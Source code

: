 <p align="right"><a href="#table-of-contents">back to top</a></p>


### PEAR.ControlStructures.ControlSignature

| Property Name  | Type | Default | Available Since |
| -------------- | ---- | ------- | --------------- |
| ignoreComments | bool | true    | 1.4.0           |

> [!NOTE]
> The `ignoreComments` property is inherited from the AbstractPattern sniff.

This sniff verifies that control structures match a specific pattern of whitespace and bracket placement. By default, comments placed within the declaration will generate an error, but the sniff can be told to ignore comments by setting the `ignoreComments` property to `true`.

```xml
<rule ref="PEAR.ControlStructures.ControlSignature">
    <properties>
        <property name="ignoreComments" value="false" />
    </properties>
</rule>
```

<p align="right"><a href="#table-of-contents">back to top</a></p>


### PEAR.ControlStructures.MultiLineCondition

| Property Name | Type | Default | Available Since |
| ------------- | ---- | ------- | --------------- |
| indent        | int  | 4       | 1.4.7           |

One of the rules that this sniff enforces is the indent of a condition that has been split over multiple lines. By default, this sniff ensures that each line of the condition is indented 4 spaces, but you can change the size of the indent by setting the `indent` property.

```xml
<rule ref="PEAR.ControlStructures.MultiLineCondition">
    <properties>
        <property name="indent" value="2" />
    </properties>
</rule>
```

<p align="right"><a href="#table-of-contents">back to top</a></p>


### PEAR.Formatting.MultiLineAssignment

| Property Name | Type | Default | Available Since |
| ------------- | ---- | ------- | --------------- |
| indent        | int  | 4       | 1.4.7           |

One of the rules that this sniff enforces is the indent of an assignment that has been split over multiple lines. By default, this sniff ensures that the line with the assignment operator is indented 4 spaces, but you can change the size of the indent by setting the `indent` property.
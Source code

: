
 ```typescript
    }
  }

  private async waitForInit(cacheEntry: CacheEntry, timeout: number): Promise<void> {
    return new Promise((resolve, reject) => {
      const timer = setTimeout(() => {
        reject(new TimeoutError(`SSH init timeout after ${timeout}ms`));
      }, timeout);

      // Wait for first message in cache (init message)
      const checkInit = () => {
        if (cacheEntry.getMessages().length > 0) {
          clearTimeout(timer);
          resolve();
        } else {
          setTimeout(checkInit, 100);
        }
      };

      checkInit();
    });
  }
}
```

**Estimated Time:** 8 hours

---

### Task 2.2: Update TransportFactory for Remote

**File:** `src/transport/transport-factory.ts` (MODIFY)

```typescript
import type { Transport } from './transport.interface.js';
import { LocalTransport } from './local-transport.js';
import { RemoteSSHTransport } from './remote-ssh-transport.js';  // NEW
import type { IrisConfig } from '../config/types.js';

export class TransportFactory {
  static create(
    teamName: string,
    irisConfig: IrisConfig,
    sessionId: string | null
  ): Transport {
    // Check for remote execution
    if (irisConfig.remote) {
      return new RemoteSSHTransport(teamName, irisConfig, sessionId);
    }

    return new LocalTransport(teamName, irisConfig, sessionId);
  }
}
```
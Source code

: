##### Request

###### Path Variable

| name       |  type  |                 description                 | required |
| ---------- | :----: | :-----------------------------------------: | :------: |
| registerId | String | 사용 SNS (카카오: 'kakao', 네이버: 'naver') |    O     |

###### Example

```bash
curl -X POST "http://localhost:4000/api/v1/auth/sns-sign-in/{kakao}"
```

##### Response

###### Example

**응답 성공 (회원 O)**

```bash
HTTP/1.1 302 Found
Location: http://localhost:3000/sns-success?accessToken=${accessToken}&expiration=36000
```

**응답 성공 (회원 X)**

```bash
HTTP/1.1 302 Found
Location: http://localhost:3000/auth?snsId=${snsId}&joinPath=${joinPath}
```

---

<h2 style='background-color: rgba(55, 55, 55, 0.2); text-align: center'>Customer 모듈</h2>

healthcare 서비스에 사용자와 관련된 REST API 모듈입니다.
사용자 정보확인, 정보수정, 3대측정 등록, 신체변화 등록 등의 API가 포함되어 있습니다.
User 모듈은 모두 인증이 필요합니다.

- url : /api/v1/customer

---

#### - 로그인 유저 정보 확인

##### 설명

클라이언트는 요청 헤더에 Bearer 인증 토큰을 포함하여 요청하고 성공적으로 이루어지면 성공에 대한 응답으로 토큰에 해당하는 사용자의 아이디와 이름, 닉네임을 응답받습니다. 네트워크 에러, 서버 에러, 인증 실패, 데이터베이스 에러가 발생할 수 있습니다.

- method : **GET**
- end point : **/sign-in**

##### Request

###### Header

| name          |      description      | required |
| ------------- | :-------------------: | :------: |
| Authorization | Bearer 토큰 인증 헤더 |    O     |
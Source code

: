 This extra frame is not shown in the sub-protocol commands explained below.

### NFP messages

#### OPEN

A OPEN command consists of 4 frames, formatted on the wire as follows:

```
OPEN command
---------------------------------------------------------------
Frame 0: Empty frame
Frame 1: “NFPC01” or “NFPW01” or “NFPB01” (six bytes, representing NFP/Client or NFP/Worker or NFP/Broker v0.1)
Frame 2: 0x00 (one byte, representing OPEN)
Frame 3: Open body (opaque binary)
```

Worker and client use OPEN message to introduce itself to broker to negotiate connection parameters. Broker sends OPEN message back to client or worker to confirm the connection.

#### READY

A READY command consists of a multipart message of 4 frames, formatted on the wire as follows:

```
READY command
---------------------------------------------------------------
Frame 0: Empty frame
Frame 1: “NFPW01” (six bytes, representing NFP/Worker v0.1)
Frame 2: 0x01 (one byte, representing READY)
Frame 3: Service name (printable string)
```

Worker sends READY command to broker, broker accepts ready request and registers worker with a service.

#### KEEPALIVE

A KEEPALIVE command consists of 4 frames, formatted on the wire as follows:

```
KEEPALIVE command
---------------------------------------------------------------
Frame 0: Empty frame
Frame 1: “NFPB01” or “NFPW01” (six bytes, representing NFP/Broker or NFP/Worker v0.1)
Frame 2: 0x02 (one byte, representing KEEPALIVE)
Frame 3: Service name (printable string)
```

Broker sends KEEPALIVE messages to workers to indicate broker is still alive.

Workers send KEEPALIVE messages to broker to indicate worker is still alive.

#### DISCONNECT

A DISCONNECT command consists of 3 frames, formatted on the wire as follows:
===
Repeat the data exactly as it was given above.

◆ REPLY TO THE TASK ◆
Source code

: <p align="right"><a href="#table-of-contents">back to top</a></p>


### PEAR.ControlStructures.ControlSignature

| Property Name  | Type | Default | Available Since |
| -------------- | ---- | ------- | --------------- |
| ignoreComments | bool | true    | 1.4.0           |

> [!NOTE]
> The `ignoreComments` property is inherited from the AbstractPattern sniff.

This sniff verifies that control structures match a specific pattern of whitespace and bracket placement. By default, comments placed within the declaration will generate an error, but the sniff can be told to ignore comments by setting the `ignoreComments` property to `true`.

```xml
<rule ref="PEAR.ControlStructures.ControlSignature">
    <properties>
        <property name="ignoreComments" value="false" />
    </properties>
</rule>
```

<p align="right"><a href="#table-of-contents">back to top</a></p>


### PEAR.ControlStructures.MultiLineCondition

| Property Name | Type | Default | Available Since |
| ------------- | ---- | ------- | --------------- |
| indent        | int  | 4       | 1.4.7           |

One of the rules that this sniff enforces is the indent of a condition that has been split over multiple lines. By default, this sniff ensures that each line of the condition is indented 4 spaces, but you can change the size of the indent by setting the `indent` property.

```xml
<rule ref="PEAR.ControlStructures.MultiLineCondition">
    <properties>
        <property name="indent" value="2" />
    </properties>
</rule>
```

<p align="right"><a href="#table-of-contents">back to top</a></p>


### PEAR.Formatting.MultiLineAssignment

| Property Name | Type | Default | Available Since |
| ------------- | ---- | ------- | --------------- |
| indent        | int  | 4       | 1.4.7           |

One of the rules that this sniff enforces is the indent of an assignment that has been split over multiple lines. By default, this sniff ensures that the line with the assignment operator is indented 4 spaces, but you can change the size of the indent by setting the `indent` property.
Source code

:
 ```typescript
    }
  }

  private async waitForInit(cacheEntry: CacheEntry, timeout: number): Promise<void> {
    return new Promise((resolve, reject) => {
      const timer = setTimeout(() => {
        reject(new TimeoutError(`SSH init timeout after ${timeout}ms`));
      }, timeout);

      // Wait for first message in cache (init message)
      const checkInit = () => {
        if (cacheEntry.getMessages().length > 0) {
          clearTimeout(timer);
          resolve();
        } else {
          setTimeout(checkInit, 100);
        }
      };

      checkInit();
    });
  }
}
```

**Estimated Time:** 8 hours

---

### Task 2.2: Update TransportFactory for Remote

**File:** `src/transport/transport-factory.ts` (MODIFY)

```typescript
import type { Transport } from './transport.interface.js';
import { LocalTransport } from './local-transport.js';
import { RemoteSSHTransport } from './remote-ssh-transport.js';  // NEW
import type { IrisConfig } from '../config/types.js';

export class TransportFactory {
  static create(
    teamName: string,
    irisConfig: IrisConfig,
    sessionId: string | null
  ): Transport {
    // Check for remote execution
    if (irisConfig.remote) {
      return new RemoteSSHTransport(teamName, irisConfig, sessionId);
    }

    return new LocalTransport(teamName, irisConfig, sessionId);
  }
}
```
Source code

:##### Request

###### Path Variable

| name       |  type  |                 description                 | required |
| ---------- | :----: | :-----------------------------------------: | :------: |
| registerId | String | 사용 SNS (카카오: 'kakao', 네이버: 'naver') |    O     |

###### Example

```bash
curl -X POST "http://localhost:4000/api/v1/auth/sns-sign-in/{kakao}"
```

##### Response

###### Example

**응답 성공 (회원 O)**

```bash
HTTP/1.1 302 Found
Location: http://localhost:3000/sns-success?accessToken=${accessToken}&expiration=36000
```

**응답 성공 (회원 X)**

```bash
HTTP/1.1 302 Found
Location: http://localhost:3000/auth?snsId=${snsId}&joinPath=${joinPath}
```

---

<h2 style='background-color: rgba(55, 55, 55, 0.2); text-align: center'>Customer 모듈</h2>

healthcare 서비스에 사용자와 관련된 REST API 모듈입니다.
사용자 정보확인, 정보수정, 3대측정 등록, 신체변화 등록 등의 API가 포함되어 있습니다.
User 모듈은 모두 인증이 필요합니다.

- url : /api/v1/customer

---

#### - 로그인 유저 정보 확인

##### 설명

클라이언트는 요청 헤더에 Bearer 인증 토큰을 포함하여 요청하고 성공적으로 이루어지면 성공에 대한 응답으로 토큰에 해당하는 사용자의 아이디와 이름, 닉네임을 응답받습니다. 네트워크 에러, 서버 에러, 인증 실패, 데이터베이스 에러가 발생할 수 있습니다.

- method : **GET**
- end point : **/sign-in**

##### Request

###### Header

| name          |      description      | required |
| ------------- | :-------------------: | :------: |
| Authorization | Bearer 토큰 인증 헤더 |    O     |
Source code

: This extra frame is not shown in the sub-protocol commands explained below.

### NFP messages

#### OPEN

A OPEN command consists of 4 frames, formatted on the wire as follows:

```
OPEN command
---------------------------------------------------------------
Frame 0: Empty frame
Frame 1: “NFPC01” or “NFPW01” or “NFPB01” (six bytes, representing NFP/Client or NFP/Worker or NFP/Broker v0.1)
Frame 2: 0x00 (one byte, representing OPEN)
Frame 3: Open body (opaque binary)
```

Worker and client use OPEN message to introduce itself to broker to negotiate connection parameters. Broker sends OPEN message back to client or worker to confirm the connection.

#### READY

A READY command consists of a multipart message of 4 frames, formatted on the wire as follows:

```
READY command
---------------------------------------------------------------
Frame 0: Empty frame
Frame 1: “NFPW01” (six bytes, representing NFP/Worker v0.1)
Frame 2: 0x01 (one byte, representing READY)
Frame 3: Service name (printable string)
```

Worker sends READY command to broker, broker accepts ready request and registers worker with a service.

#### KEEPALIVE

A KEEPALIVE command consists of 4 frames, formatted on the wire as follows:

```
KEEPALIVE command
---------------------------------------------------------------
Frame 0: Empty frame
Frame 1: “NFPB01” or “NFPW01” (six bytes, representing NFP/Broker or NFP/Worker v0.1)
Frame 2: 0x02 (one byte, representing KEEPALIVE)
Frame 3: Service name (printable string)
```

Broker sends KEEPALIVE messages to workers to indicate broker is still alive.

Workers send KEEPALIVE messages to broker to indicate worker is still alive.

#### DISCONNECT

A DISCONNECT command consists of 3 frames, formatted on the wire as follows:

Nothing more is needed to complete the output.